I found this picture on twitter, thanks to Kareem Carr who took a screenshot before the person who uploaded it deleted his tweet. I googled and found it in a website named Data Science Central (No link. Sorry). Can you tell what is wrong in this picture?
Well, almost everything is wrong in this picture.
Let’s start with the flowchart on the top.
The null hypothesis is that the average number of pizza slices is 4 and the alternative hypothesis is much higher than 4. What does “much higher” mean? Normally the hypotheses would be Ho:µ<=4 and H1:µ>4, or maybe Ho:µ=4, H1:µ>4, if you are looking for one sided hypothesis. I understand “much higher” as µ>>4, or µ>4+Δ. Now the hypotheses are not exhaustive: there is a gap of Δ. If you studied a course on statistical inference and are familiar with the Neyman-Pearson Lemma, it should not be a problem. You can construct a likelihood ratio test. But then you do not need this picture. The way the hypotheses are stated, standard tests as z-test or t-test are not valid.
Collect your data: there is not much information on how to collect the data except for mentioning to make sure that the observations are random. I suppose that the author assumes that the readers are familiar with standard sampling methods. Or maybe there is a “Data Collection Explained in One Picture” somewhere. I am too afraid to google it.
The author states that in this example the average is 5.6. What about the standard deviation and the sample size?
Next in the flowchart: test the result. The author requires setting the significance level, which is good. However, a good statistician will set the significance level before collecting the data. He will also set the desired power and collect the sample size.
Then you should run the test, e.g. chi-square, t-test or z-test. Again, this should be decided before collecting the data.
Next you need to decide if the result is significant. The author suggests four levels of significance according the value of the p-value. This is totally wrong. The result is either significant or not significant. Statistical significance is not a quantitative property. The author suggests using the p-value not just for determining significance but also as a measure for the strength of evidence.
Oh, and one more thing: if p<=.01 it is also <=.05 and <=0.10.
Now let’s look at the nice graph with the bell shape curve, which is almost certainly the Normal Distribution density curve. But look at the Y-axis label: “probability of X number of slices eaten”.

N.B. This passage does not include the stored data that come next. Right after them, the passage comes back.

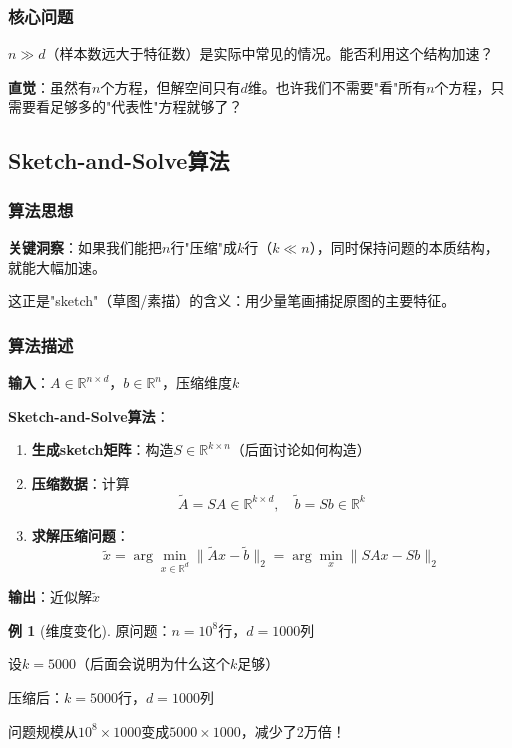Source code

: \documentclass[11pt,a4paper]{ctexart}
\theoremstyle{definition}
\newtheorem{example}[theorem]{例}
\theoremstyle{remark}
\begin{document}
\subsubsection{核心问题}

$n \gg d$（样本数远大于特征数）是实际中常见的情况。能否利用这个结构加速？

\textbf{直觉}：虽然有$n$个方程，但解空间只有$d$维。也许我们不需要"看"所有$n$个方程，只需要看足够多的"代表性"方程就够了？


\subsection{Sketch-and-Solve算法}

\subsubsection{算法思想}

\textbf{关键洞察}：如果我们能把$n$行"压缩"成$k$行（$k \ll n$），同时保持问题的本质结构，就能大幅加速。

这正是"sketch"（草图/素描）的含义：用少量笔画捕捉原图的主要特征。

\subsubsection{算法描述}

\textbf{输入}：$A \in \mathbb{R}^{n \times d}$，$b \in \mathbb{R}^n$，压缩维度$k$

\textbf{Sketch-and-Solve算法}：
\begin{enumerate}
    \item \textbf{生成sketch矩阵}：构造$S \in \mathbb{R}^{k \times n}$（后面讨论如何构造）
    \item \textbf{压缩数据}：计算
    \[
    \tilde{A} = SA \in \mathbb{R}^{k \times d}, \quad \tilde{b} = Sb \in \mathbb{R}^k
    \]
    \item \textbf{求解压缩问题}：
    \[
    \tilde{x} = \arg\min_{x \in \mathbb{R}^d} \|\tilde{A}x - \tilde{b}\|_2 = \arg\min_{x} \|SAx - Sb\|_2
    \]
\end{enumerate}

\textbf{输出}：近似解$\tilde{x}$

\begin{example}[维度变化]
原问题：$n = 10^8$行，$d = 1000$列

设$k = 5000$（后面会说明为什么这个$k$足够）

压缩后：$k = 5000$行，$d = 1000$列

问题规模从$10^8 \times 1000$变成$5000 \times 1000$，减少了2万倍！
\end{example}
\end{document}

No, it is not probability, it is density, under the assumption that the null hypothesis is true (and this assumption is not stated anywhere).
And it is not the density of the number of slices eaten per visit as the X-axis label says, but the density of the sample mean. Again, one should state that this distribution is derived assuming the null hypothesis is true.
And even if it was a probability, the maximal value of the curve would be much lower than 100%. In fact, the probability of a customer eating less than one slice is zero (otherwise, why would he pay for the pizza in the first place?), and as far as the restaurant concerns, if the customer ate 1.5 slices, it counts as two slices – there is no recycling. In any case, the sample mean cannot be lower than 1. This brings me back to the statistical test. The variable under consideration is a count variable, therefore there are better alternatives to test the hypotheses, even though a normal approximation should work if the sample size is sufficiently large.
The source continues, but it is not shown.